DESCRIPTION OF THE TASK
Set down the lines below exactly as they stand, please. Go from the first through the one containing "brand behind |".

INPUT
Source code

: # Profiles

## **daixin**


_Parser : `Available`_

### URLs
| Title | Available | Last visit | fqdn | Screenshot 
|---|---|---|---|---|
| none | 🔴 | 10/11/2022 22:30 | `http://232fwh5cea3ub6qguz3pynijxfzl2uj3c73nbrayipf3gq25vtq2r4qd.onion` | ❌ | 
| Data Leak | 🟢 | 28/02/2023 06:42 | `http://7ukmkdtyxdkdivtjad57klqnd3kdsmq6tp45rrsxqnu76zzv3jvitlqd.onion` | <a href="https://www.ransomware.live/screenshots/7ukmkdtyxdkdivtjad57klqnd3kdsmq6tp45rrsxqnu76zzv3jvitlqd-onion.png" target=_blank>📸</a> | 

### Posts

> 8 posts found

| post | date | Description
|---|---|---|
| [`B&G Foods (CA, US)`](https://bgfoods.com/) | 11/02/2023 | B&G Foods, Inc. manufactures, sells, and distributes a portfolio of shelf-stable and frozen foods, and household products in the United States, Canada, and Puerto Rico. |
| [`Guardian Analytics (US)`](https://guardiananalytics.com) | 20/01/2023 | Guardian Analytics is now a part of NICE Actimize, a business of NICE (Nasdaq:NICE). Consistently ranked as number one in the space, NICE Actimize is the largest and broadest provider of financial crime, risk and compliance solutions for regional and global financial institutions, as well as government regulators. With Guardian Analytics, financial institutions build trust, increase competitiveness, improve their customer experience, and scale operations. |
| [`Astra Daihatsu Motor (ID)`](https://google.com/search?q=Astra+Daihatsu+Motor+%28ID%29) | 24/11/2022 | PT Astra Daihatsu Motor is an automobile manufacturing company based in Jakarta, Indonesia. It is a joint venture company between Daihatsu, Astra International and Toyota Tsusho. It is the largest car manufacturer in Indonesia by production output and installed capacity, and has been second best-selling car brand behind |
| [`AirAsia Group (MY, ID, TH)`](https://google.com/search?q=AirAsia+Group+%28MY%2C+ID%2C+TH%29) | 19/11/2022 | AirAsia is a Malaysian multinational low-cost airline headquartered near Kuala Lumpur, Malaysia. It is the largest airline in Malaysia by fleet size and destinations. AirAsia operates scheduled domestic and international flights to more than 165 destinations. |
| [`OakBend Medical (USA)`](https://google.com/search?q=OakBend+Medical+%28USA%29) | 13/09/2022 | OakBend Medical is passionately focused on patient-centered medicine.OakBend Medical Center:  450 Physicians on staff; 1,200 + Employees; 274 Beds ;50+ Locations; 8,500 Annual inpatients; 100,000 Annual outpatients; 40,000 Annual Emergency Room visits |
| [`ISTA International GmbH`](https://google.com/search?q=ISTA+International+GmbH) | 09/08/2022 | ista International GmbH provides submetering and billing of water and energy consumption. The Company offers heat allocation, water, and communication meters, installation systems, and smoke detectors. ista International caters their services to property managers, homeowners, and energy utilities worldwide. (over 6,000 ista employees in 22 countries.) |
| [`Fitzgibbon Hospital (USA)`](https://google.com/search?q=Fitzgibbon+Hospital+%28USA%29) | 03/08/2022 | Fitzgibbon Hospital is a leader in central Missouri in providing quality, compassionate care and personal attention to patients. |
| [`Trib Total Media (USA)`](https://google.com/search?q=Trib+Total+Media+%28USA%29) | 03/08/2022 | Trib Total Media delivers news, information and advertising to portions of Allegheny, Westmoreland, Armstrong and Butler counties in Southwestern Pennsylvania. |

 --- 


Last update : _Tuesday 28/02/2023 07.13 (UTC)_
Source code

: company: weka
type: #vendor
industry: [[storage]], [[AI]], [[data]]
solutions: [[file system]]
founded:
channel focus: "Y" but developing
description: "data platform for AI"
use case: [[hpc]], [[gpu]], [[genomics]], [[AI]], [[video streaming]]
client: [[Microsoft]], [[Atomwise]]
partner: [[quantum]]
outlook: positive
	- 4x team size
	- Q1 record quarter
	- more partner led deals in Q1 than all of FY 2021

OUTPUT OF THE TASK
Source code

: # Profiles

## **daixin**


_Parser : `Available`_

### URLs
| Title | Available | Last visit | fqdn | Screenshot 
|---|---|---|---|---|
| none | 🔴 | 10/11/2022 22:30 | `http://232fwh5cea3ub6qguz3pynijxfzl2uj3c73nbrayipf3gq25vtq2r4qd.onion` | ❌ | 
| Data Leak | 🟢 | 28/02/2023 06:42 | `http://7ukmkdtyxdkdivtjad57klqnd3kdsmq6tp45rrsxqnu76zzv3jvitlqd.onion` | <a href="https://www.ransomware.live/screenshots/7ukmkdtyxdkdivtjad57klqnd3kdsmq6tp45rrsxqnu76zzv3jvitlqd-onion.png" target=_blank>📸</a> | 

### Posts

> 8 posts found

| post | date | Description
|---|---|---|
| [`B&G Foods (CA, US)`](https://bgfoods.com/) | 11/02/2023 | B&G Foods, Inc. manufactures, sells, and distributes a portfolio of shelf-stable and frozen foods, and household products in the United States, Canada, and Puerto Rico. |
| [`Guardian Analytics (US)`](https://guardiananalytics.com) | 20/01/2023 | Guardian Analytics is now a part of NICE Actimize, a business of NICE (Nasdaq:NICE). Consistently ranked as number one in the space, NICE Actimize is the largest and broadest provider of financial crime, risk and compliance solutions for regional and global financial institutions, as well as government regulators. With Guardian Analytics, financial institutions build trust, increase competitiveness, improve their customer experience, and scale operations. |
| [`Astra Daihatsu Motor (ID)`](https://google.com/search?q=Astra+Daihatsu+Motor+%28ID%29) | 24/11/2022 | PT Astra Daihatsu Motor is an automobile manufacturing company based in Jakarta, Indonesia. It is a joint venture company between Daihatsu, Astra International and Toyota Tsusho. It is the largest car manufacturer in Indonesia by production output and installed capacity, and has been second best-selling car brand behind |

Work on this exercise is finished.